さて、今回はあの松田道雄先生の『定本 育児の百科』が満を持しての登場です! もう泣く子も黙る、育児書界における名著中の名著。事実、妊娠中からあらゆるひとに薦められ続けていました。しかし、著者が故人であること、また内容も古くなってしまっていたこと(初版が1967年!)から絶版(泣)。仕方なく他の育児書を購入したのですが、なんとひっそりと今年1月に岩波文庫から三分冊で文庫化されていたではありませんか!! なんだ! 早く言ってよ、もう!!
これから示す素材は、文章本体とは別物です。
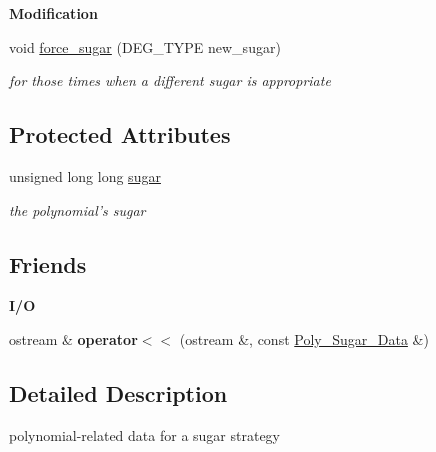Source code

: \begin{Indent}\textbf{ Modification}\par
\begin{DoxyCompactItemize}
\item 
\mbox{\label{class_poly___sugar___data_a945416871509370e2222c8c7abe01759}} 
void \hyperlink{class_poly___sugar___data_a945416871509370e2222c8c7abe01759}{force\+\_\+sugar} (D\+E\+G\+\_\+\+T\+Y\+PE new\+\_\+sugar)
\begin{DoxyCompactList}\small\item\em for those times when a different sugar is appropriate \end{DoxyCompactList}\end{DoxyCompactItemize}
\end{Indent}
\subsection*{Protected Attributes}
\begin{DoxyCompactItemize}
\item 
\mbox{\label{class_poly___sugar___data_a125902ea0a800d9545937930e4537040}} 
unsigned long long \hyperlink{class_poly___sugar___data_a125902ea0a800d9545937930e4537040}{sugar}
\begin{DoxyCompactList}\small\item\em the polynomial's sugar \end{DoxyCompactList}\end{DoxyCompactItemize}
\subsection*{Friends}
\begin{Indent}\textbf{ I/O}\par
\begin{DoxyCompactItemize}
\item 
\mbox{\label{class_poly___sugar___data_ade466c9119513ef40b2b6220a98a72e6}} 
ostream \& {\bfseries operator$<$$<$} (ostream \&, const \hyperlink{class_poly___sugar___data}{Poly\+\_\+\+Sugar\+\_\+\+Data} \&)
\end{DoxyCompactItemize}
\end{Indent}


\subsection{Detailed Description}
polynomial-\/related data for a sugar strategy 

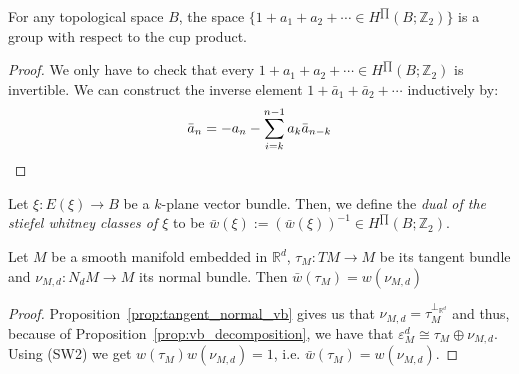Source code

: \begin{lemma} For any topological space $B$, the space $\big\{1+a_1+a_2+\cdots\in H^{\prod}(B;\mathbb{Z}_2)\big\}$ is a group with respect to the cup product.
\end{lemma}
\begin{proof} We only have to check that every $1+a_1+a_2+\cdots\in H^{\prod}(B;\mathbb{Z}_2)$ is invertible. We can construct the inverse element $1+\bar{a}_1+\bar{a}_2+\cdots$ inductively by:
\[\bar{a}_n=-a_n-\sum_{i=k}^{n-1}a_k\bar{a}_{n-k}\qedhere\]
\end{proof}

\begin{definition} Let $\xi:E(\xi)\to B$ be a $k$-plane vector bundle. Then, we define the \emph{dual of the stiefel whitney classes of $\xi$} to be $\bar{w}(\xi):=(\bar{w}(\xi))^{-1}\in H^{\prod}(B;\mathbb{Z}_2)$.
\end{definition}

\begin{proposition} Let $M$ be a smooth manifold embedded in $\mathbb{R}^d$, $\tau_M:TM\to M$ be its tangent bundle and $\nu_{M,d}:N_dM\to M$ its normal bundle. Then $\bar{w}(\tau_M)=w(\nu_{M,d})$
\end{proposition}
\begin{proof} Proposition~\ref{prop:tangent_normal_vb} gives us that $\nu_{M,d}=\tau_M^{\perp_{\mathbb{R}^d}}$ and thus, because of Proposition~\ref{prop:vb_decomposition}, we have that $\varepsilon_M^d\cong\tau_M\oplus\nu_{M,d}$. Using (SW2) we get $w(\tau_M)w(\nu_{M,d})=1$, i.e. $\bar{w}(\tau_M)=w(\nu_{M,d})$.
\end{proof}

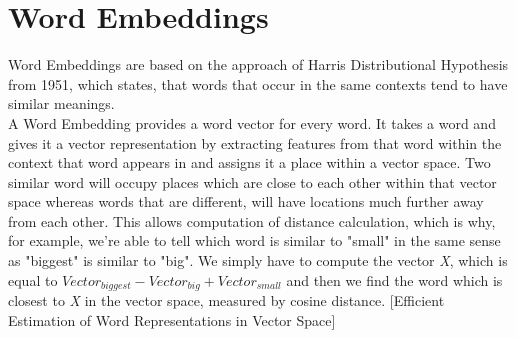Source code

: \documentclass[a4paper, 11pt,titlepage,oneside,openany]{book}
\begin{document}
\section{Word Embeddings}
Word Embeddings are based on the approach of Harris Distributional Hypothesis from 1951, which states, that words that occur in the same contexts tend to have similar meanings. \\
\noindent A Word Embedding provides a word vector for every word. It takes a word and gives it a vector representation by extracting features from that word within the context that word appears in and assigns it a place within a vector space. Two similar word will occupy places which are close to each other within that vector space whereas words that are different, will have locations much further away from each other. This allows computation of distance calculation, which is why, for example, we're able to tell which word is similar to "small" in the same sense as "biggest" is similar to "big". We simply have to compute the vector \textit{X}, which is equal to $Vector_{biggest}-Vector_{big}+Vector_{small}$ and then we find the word which is closest to \textit{X} in the vector space, measured by cosine distance. [Efficient Estimation of Word Representations in Vector Space]
\end{document}

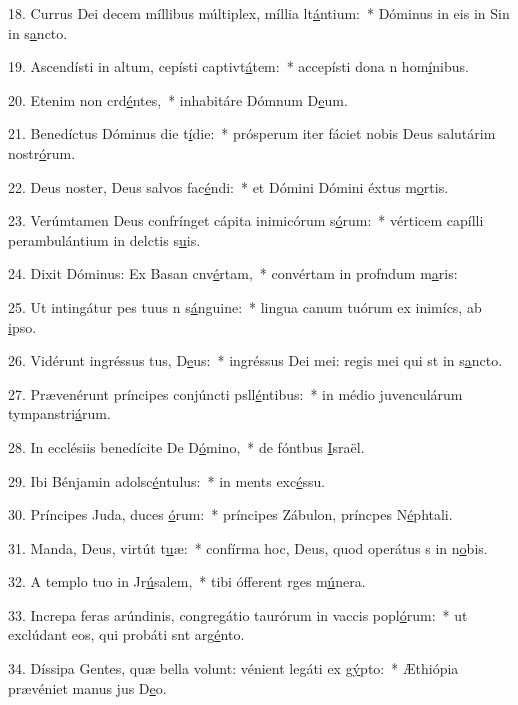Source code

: 18. Currus Dei decem míllibus múltiplex, míllia lt\uline{á}ntium:~* Dóminus in eis in Sin in s\uline{a}ncto.\par 
19. Ascendísti in altum, cepísti captivt\uline{á}tem:~* accepísti dona n hom\uline{í}nibus.\par 
20. Etenim non crd\uline{é}ntes,~* inhabitáre Dómnum D\uline{e}um.\par 
21. Benedíctus Dóminus die t\uline{í}die:~* prósperum iter fáciet nobis Deus salutárim nostr\uline{ó}rum.\par 
22. Deus noster, Deus salvos fac\uline{é}ndi:~* et Dómini Dómini éxtus m\uline{o}rtis.\par 
23. Verúmtamen Deus confrínget cápita inimicórum s\uline{ó}rum:~* vérticem capílli perambulántium in delctis s\uline{u}is.\par 
24. Dixit Dóminus: Ex Basan cnv\uline{é}rtam,~* convértam in profndum m\uline{a}ris:\par 
25. Ut intingátur pes tuus n s\uline{á}nguine:~* lingua canum tuórum ex inimícs, ab \uline{i}pso.\par 
26. Vidérunt ingréssus tus, D\uline{e}us:~* ingréssus Dei mei: regis mei qui st in s\uline{a}ncto.\par 
27. Prævenérunt príncipes conjúncti psll\uline{é}ntibus:~* in médio juvenculárum tympanstri\uline{á}rum.\par 
28. In ecclésiis benedícite De D\uline{ó}mino,~* de fóntbus \uline{I}sraël.\par 
29. Ibi Bénjamin adolsc\uline{é}ntulus:~* in ments exc\uline{é}ssu.\par 
30. Príncipes Juda, duces \uline{ó}rum:~* príncipes Zábulon, príncpes N\uline{é}phtali.\par 
31. Manda, Deus, virtút t\uline{u}æ:~* confírma hoc, Deus, quod operátus s in n\uline{o}bis.\par 
32. A templo tuo in Jr\uline{ú}salem,~* tibi ófferent rges m\uline{ú}nera.\par 
33. Increpa feras arúndinis, congregátio taurórum in vaccis popl\uline{ó}rum:~* ut exclúdant eos, qui probáti snt arg\uline{é}nto.\par 
34. Díssipa Gentes, quæ bella volunt: vénient legáti ex g\uline{ý}pto:~* Æthiópia prævéniet manus jus D\uline{e}o.\par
で、改版のたびに手を入れていたとはいえ、40年以上も昔に書かれた育児書がなんでそんなに絶賛されるのか全然わからなかったのですよ。だってつい10年くらい前までは「頭の形がキレイになる」とかいって、乳児をうつぶせに寝かせるのが流行っていたのに、今ではSIDS乳幼児突然死症候群)の一因だといって厳禁に。また、骨の成長を促すからと日光浴も奨励されていたけど、今では骨の成長のメリットよりも紫外線のデメリットのほうが大きいからと、乳幼児を直射日光にさらすのはタブーになってます。たかだか数年でこんなんなんだから、どう考えてもこの本に書かれているのは、今では役立たずで時代遅れな内容ばかりだと思うのが当然でしょう。

しかーし、一読してもう目からウロコがぽろぽろ、いや、ウロコに続いて涙もぽろり。素晴らしいのは育児についての具体的なノウハウじゃなくって、この先生のスタンスであったのです!
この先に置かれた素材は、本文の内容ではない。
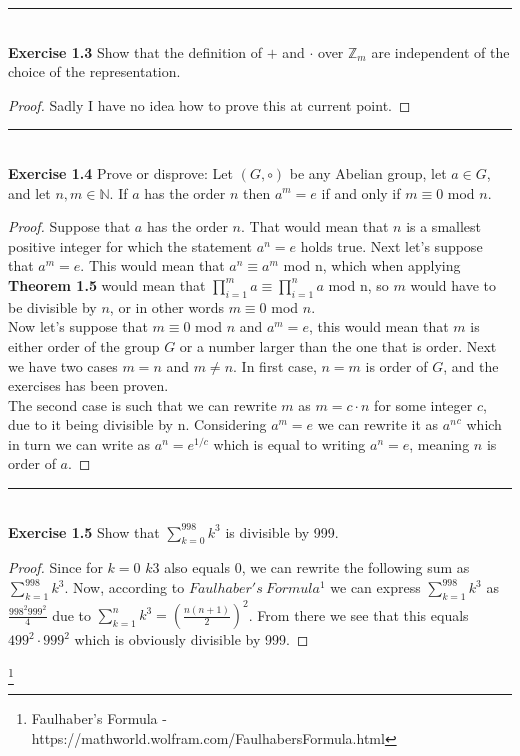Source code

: \documentclass{article}
\begin{document}
\noindent\rule{12cm}{0.4pt}\\
\noindent \textbf{Exercise 1.3} Show that the definition of $+$ and $\cdot$ over $\mathbb{Z}_m$ are independent of the choice of the representation.
\begin{proof}
Sadly I have no idea how to prove this at current point.
\end{proof}



\noindent\rule{12cm}{0.4pt}\\
\noindent \textbf{Exercise 1.4} Prove or disprove: Let $(G, \circ)$ be any Abelian group, let $a \in G$, and let $n, m \in \mathbb{N}$. If $a$ has the order $n$ then $a^m=e$ if and only if $m \equiv 0$ mod $n$.
\begin{proof}
Suppose that $a$ has the order $n$. That would mean that $n$ is a smallest positive integer for which the statement $a^n=e$ holds true. Next let's suppose that $a^m=e$. This would mean that $a^n \equiv a^m$ mod n, which when applying \textbf{Theorem 1.5} would mean that $\prod_{i=1}^{m} a \equiv \prod_{i=1}^{n} a$ mod n, so $m$ would have to be divisible by $n$, or in other words $m \equiv 0$ mod $n$.\\
Now let's suppose that $m \equiv 0$ mod $n$ and $a^m=e$, this would mean that $m$ is either order of the group $G$ or a number larger than the one that is order. Next we have two cases $m=n$ and $m \neq n$. In first case, $n=m$ is order of $G$, and the exercises has been proven.\\
The second case is such that we can rewrite $m$ as $m=c\cdot n$ for some integer $c$, due to it being divisible by n. Considering $a^m=e$ we can rewrite it as ${a^n}^c$ which in turn we can write as $a^n=e^{1/c}$ which is equal to writing $a^n=e$, meaning $n$ is order of $a$.
\end{proof}



\noindent\rule{12cm}{0.4pt}\\
\noindent \textbf{Exercise 1.5} Show that $\sum_{k=0}^{998} k^3$ is divisible by 999.
\begin{proof}
Since for $k=0$ $k3$ also equals 0, we can rewrite the following sum as $\sum_{k=1}^{998} k^3$. Now, according to $Faulhaber's\ Formula^1$ we can express $\sum_{k=1}^{998} k^3$ as $\frac{998^2 999^2}{4}$ due to $\sum_{k=1}^{n} k^3=\left( \frac{n(n+1)}{2}\right)^2$. From there we see that this equals $499^2 \cdot 999^2$ which is obviously divisible by 999.
\end{proof}
\footnote{Faulhaber's Formula - https://mathworld.wolfram.com/FaulhabersFormula.html}
\end{document}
たとえば離乳食初期のはなし。いまの育児書では「離乳食は赤ちゃんに食べる楽しみを知ってもらうためのもの。おかあさんは頑張って手作りでおいしいものを作ってあげましょうね」というのが一般的な立場(もちろんたまには市販のベビーフードを使ったり、作り置きしたりするのも薦めているけど)。慣れない離乳食生活に、母親は文字通り朝から晩まで離乳食のことばっかり考えてしまう羽目に。

ところが松田先生に言わせれば〈人生万事離乳の生活をしてはいけない。赤ちゃんにとっても、食べることは人生の楽しみの全部ではない〉。あ、そ、そっか。そうだよね! とここでウロコがぽろり。こんな単純なことを忘れるくらい、離乳食期の母親って追い詰められがちなんですよ! また結構凝っちゃうおかあさんもいるんだけど、〈つくる楽しみは母親だけのもので、赤ちゃんはそのあいだ放っておかれるだけだ。裏ごしだのすり鉢だのをつかって、あまり手のかかる離乳食をつくるのに賛成しない。それだけの時間を赤ちゃんの鍛錬にまわしたい〉。こんなこと書いてる育児雑誌、今ないっすよ。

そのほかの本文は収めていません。